* **What is needed**:
Write each line of the material exactly as given, from the top through the line that contains "C poskytuje pouze", and omit all pictures.

* **Data extract**:

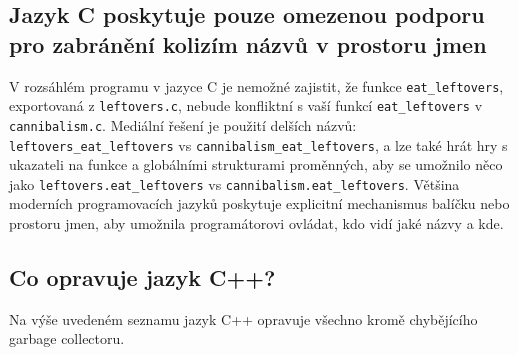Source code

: \documentclass{article}
\begin{document}
	\subsection*{Jazyk C poskytuje pouze omezenou podporu pro zabránění kolizím názvů v prostoru jmen}
	
	V rozsáhlém programu v jazyce C je nemožné zajistit, že funkce \texttt{eat\_leftovers}, exportovaná z \texttt{leftovers.c}, nebude konfliktní s vaší funkcí \texttt{eat\_leftovers} v \texttt{cannibalism.c}. Mediální řešení je použití delších názvů: \texttt{leftovers\_eat\_leftovers} vs \texttt{cannibalism\_eat\_leftovers}, a lze také hrát hry s ukazateli na funkce a globálními strukturami proměnných, aby se umožnilo něco jako \texttt{leftovers.eat\_leftovers} vs \texttt{cannibalism.eat\_leftovers}. Většina moderních programovacích jazyků poskytuje explicitní mechanismus balíčku nebo prostoru jmen, aby umožnila programátorovi ovládat, kdo vidí jaké názvy a kde.
	
	\subsection*{Co opravuje jazyk C++?}
	
	Na výše uvedeném seznamu jazyk C++ opravuje všechno kromě chybějícího garbage collectoru.
	
\end{document}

* **Written response**:
Source code

: \documentclass{article}
\begin{document}
	\subsection*{Jazyk C poskytuje pouze omezenou podporu pro zabránění kolizím názvů v prostoru jmen}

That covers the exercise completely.